Überrascht vom Erfolg des Superb
Überrascht wurde Skoda Deutschland vom Erfolg des neuen Topmodells Superb: In den ersten elf Monaten des Jahres 2016 wurden bereits über 22.000 Fahrzeuge zugelassen – mit großem Anteil des Kombis. Damit steht der Superb auf Platz 9 der meistverkauften Importautos, während die Modelle Octavia und Fabia sogar die Ränge 1 und 2 belegen.
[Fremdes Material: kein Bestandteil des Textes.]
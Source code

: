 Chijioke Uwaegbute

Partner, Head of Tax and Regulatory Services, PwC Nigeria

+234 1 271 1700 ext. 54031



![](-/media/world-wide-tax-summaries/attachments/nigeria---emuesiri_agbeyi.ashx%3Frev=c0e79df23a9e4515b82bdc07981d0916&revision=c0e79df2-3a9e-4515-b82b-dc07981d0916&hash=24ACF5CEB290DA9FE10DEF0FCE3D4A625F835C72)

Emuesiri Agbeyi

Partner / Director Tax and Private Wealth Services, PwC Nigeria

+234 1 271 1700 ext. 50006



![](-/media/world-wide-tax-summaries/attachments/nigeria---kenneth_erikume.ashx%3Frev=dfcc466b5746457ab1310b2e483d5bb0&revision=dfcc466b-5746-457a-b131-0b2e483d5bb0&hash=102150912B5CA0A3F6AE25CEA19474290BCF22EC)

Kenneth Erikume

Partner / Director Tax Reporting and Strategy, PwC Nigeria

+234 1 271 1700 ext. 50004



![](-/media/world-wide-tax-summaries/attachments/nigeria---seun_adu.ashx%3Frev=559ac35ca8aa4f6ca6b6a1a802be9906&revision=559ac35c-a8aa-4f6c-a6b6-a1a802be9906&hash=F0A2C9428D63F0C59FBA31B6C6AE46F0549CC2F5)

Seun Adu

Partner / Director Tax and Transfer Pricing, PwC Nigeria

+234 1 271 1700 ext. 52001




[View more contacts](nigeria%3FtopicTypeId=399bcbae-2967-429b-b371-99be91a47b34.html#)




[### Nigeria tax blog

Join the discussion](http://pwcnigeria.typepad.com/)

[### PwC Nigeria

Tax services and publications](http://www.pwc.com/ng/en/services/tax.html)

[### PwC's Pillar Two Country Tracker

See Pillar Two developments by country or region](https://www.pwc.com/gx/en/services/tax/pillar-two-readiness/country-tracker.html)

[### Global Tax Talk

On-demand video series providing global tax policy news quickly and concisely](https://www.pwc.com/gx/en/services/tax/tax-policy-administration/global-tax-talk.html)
Die neuen Modelle im Jahr 2017
Für ein erfolgreiches Skoda-Jahr 2017 soll vor allem das neue SUV Kodiaq sorgen, das in unserem Fahrbericht kürzlich hervorragend abgeschnitten hat. Seine Handelspremiere in Deutschland wird am 4. März 2017 sein. Darüber hinaus werden vier der sechs bestehenden Modellreihen im Jahr 2017 neu aufgelegt. Dazu gehört der überarbeitete Octavia, der ebenfalls am 4. März seinen Marktstart haben wird, und ab Mai 2017 von den Modellvarianten Scout und RS flankiert werden wird. Im Juni gehen dann die überarbeiteten Versionen des Skoda Rapid und des kleinen Citigo an den Start, denen sogleich eine Scout-Variante des Kodiaq folgen wird. Im Herbst 2017 kommen dann die Neuauflagen des Skoda Yeti und die sportliche ST-Variante des Kodiaq auf den Markt.

Jederzeit online
Der neue Kodiaq bietet erstmals bei der tschechischen Marke umfassende Entertainment- und Konnektivitätslösungen und ist jederzeit online. Das LTE-fähige ,Skoda Connect" ist in zwei Kategorien aufgeteilt: Die Infotainment-Online-Dienste dienen der Information und Navigation, die Care-Connect-Dienste helfen bei Pannen und Notfällen. Die Notruftaste eCall, die in Europa erst 2018 zur Standardausstattung wird, bietet Skoda bereits jetzt im Rahmen des Care-Connect-Dienstes an. Weitere Online-Dienste laufen über die Connect App. Damit lässt sich das Auto per Smartphone aus der Ferne überprüfen, konfigurieren und finden. Im Laufe des Jahres 2017 erhält auch der Octavia diese Neuerungen.

Skoda als Arbeitgeber
Skoda-Deutschland-Chef Frank Jürgens erwähnte abschließend, dass deutschlandweit über 20.000 Beschäftigte für die Marke arbeiten würden. Bei den Skoda-Partnern allein werden 200 neue Verkaufsleiter und Verkäufer sowie etwa 110 Serviceleiter und Serviceberater eingestellt. Bei Skoda Auto Deutschland selbst sind zum Jahresende 362 Mitarbeiterinnen und Mitarbeiter beschäftigt – gut fünf Prozent mehr als vor einem Jahr. Jürgens: ,Skoda sichert Beschäftigung und hat sich in der Wirtschaftsregion Rhein-Main zu einem attraktiven Arbeitgeber entwickelt."